Is the key a member of the map? See also notMember .

notMember :: Ord k => k -> IntervalMap k a -> Bool Source #

Is the key not a member of the map? See also member .

lookup :: Ord k => k -> IntervalMap k a -> Maybe a Source #

Lookup the value at a key in the map.

The function will return the corresponding value as ( Just value) , or Nothing if the key isn't in the map.

findWithDefault :: Ord k => a -> k -> IntervalMap k a -> a Source #

The expression ( findWithDefault def k map) returns the value at key k or returns default value def when the key is not in the map.
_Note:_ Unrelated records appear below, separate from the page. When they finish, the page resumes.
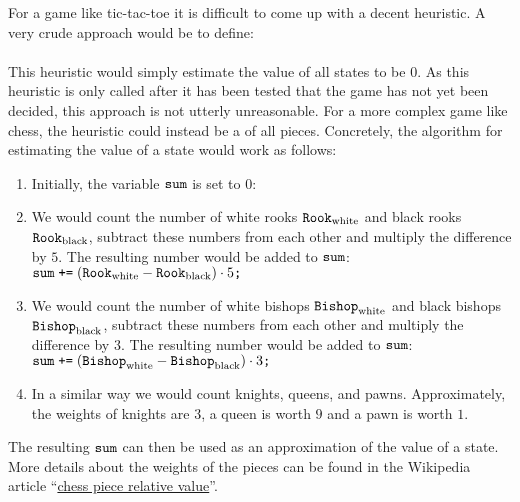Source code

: For a game like tic-tac-toe it is difficult to come up with a decent heuristic.  A very crude approach would be
to define:
\\[0.2cm]
\hspace*{1.3cm}
\\[0.2cm]
This heuristic would simply estimate the value of all states to be $0$.  As this heuristic is only called after
it has been tested that the game has not yet been decided, this approach is not utterly unreasonable.  For a more
complex game like chess, the heuristic could instead be a  of all pieces.  Concretely, the
algorithm for estimating the value of a state would work as follows:
\begin{enumerate}
\item Initially, the variable $\texttt{sum}$ is set to $0$:
      \\[0.2cm]
      \hspace*{1.3cm}
\item We would count the number of white rooks $\texttt{Rook}_{\mathrm{white}}$ and black rooks $\texttt{Rook}_{\mathrm{black}}$,
      subtract these numbers from each other and multiply the difference by $5$.  
      The resulting number would be added to $\texttt{sum}$:
      \\[0.2cm]
      \hspace*{1.3cm}
      $\texttt{sum} \;\texttt{+=}\; (\texttt{Rook}_{\mathrm{white}} - \texttt{Rook}_{\mathrm{black}}) \cdot 5\texttt{;}$
\item We would count the number of white bishops $\texttt{Bishop}_{\mathrm{white}}$ and black bishops
      $\texttt{Bishop}_{\mathrm{black}}$,
      subtract these numbers from each other and multiply the difference by $3$.  
      The resulting number would be added to $\texttt{sum}$:
      \\[0.2cm]
      \hspace*{1.3cm}
      $\texttt{sum} \;\texttt{+=}\; (\texttt{Bishop}_{\mathrm{white}} - \texttt{Bishop}_{\mathrm{black}}) \cdot 3\texttt{;}$
\item In a similar way we would count knights, queens, and pawns.  Approximately, the weights of
      knights are $3$, a queen is worth $9$ and a pawn is worth $1$.
\end{enumerate}
The resulting $\texttt{sum}$ can then be used as an approximation of the value of a state.
More details about the weights of the pieces can be found in the Wikipedia article 
``\href{https://en.wikipedia.org/wiki/Chess_piece_relative_value}{chess piece relative value}''.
span :: Ord k => IntervalMap k a -> Interval k Source #

convex hull of key intervals.

Construction

whole :: Ord k => a -> IntervalMap k a Source #

The map that maps whole range of k to a.

empty :: Ord k => IntervalMap k a Source #

The empty map.

singleton :: Ord k => Interval k -> a -> IntervalMap k a Source #

A map with a single interval.

Insertion

insert :: Ord k => Interval k -> a -> IntervalMap k a -> IntervalMap k a Source #

insert a new key and value in the map. If the key is already present in the map, the associated value is replaced with the supplied value.

insertWith :: Ord k => (a -> a -> a) -> Interval k -> a -> IntervalMap k a -> IntervalMap k a Source #

Insert with a function, combining new value and old value. insertWith f key value mp will insert the pair (interval, value) into mp . If the interval overlaps with existing entries, the value for the entry is replace with (f new_value old_value) .

Delete/Update

delete :: Ord k => Interval k -> IntervalMap k a -> IntervalMap k a Source #

Delete an interval and its value from the map. When the interval does not overlap with the map, the original map is returned.

adjust :: Ord k => (a -> a) -> Interval k -> IntervalMap k a -> IntervalMap k a Source #

Update a value at a specific interval with the result of the provided function. When the interval does not overlatp with the map, the original map is returned.

update :: Ord k => (a -> Maybe a) -> Interval k -> IntervalMap k a -> IntervalMap k a Source #

The expression ( update f i map ) updates the value x at i (if it is in the map). If ( f x ) is Nothing , the element is deleted. If it is ( Just y ), the key i is bound to the new value y .

alter :: Ord k => ( Maybe a -> Maybe a) -> Interval k -> IntervalMap k a -> IntervalMap k a Source #

The expression ( alter f i map ) alters the value x at i , or absence thereof. alter can be used to insert, delete, or update a value in a IntervalMap .

Combine

union :: Ord k => IntervalMap k a -> IntervalMap k a -> IntervalMap k a Source #

The expression ( union t1 t2 ) takes the left-biased union of t1 and t2 . It prefers t1 when overlapping keys are encountered,

unionWith :: Ord k => (a -> a -> a) -> IntervalMap k a -> IntervalMap k a -> IntervalMap k a Source #

Union with a combining function.

unions :: Ord k => [ IntervalMap k a] -> IntervalMap k a Source #

The union of a list of maps: ( unions == foldl union empty ).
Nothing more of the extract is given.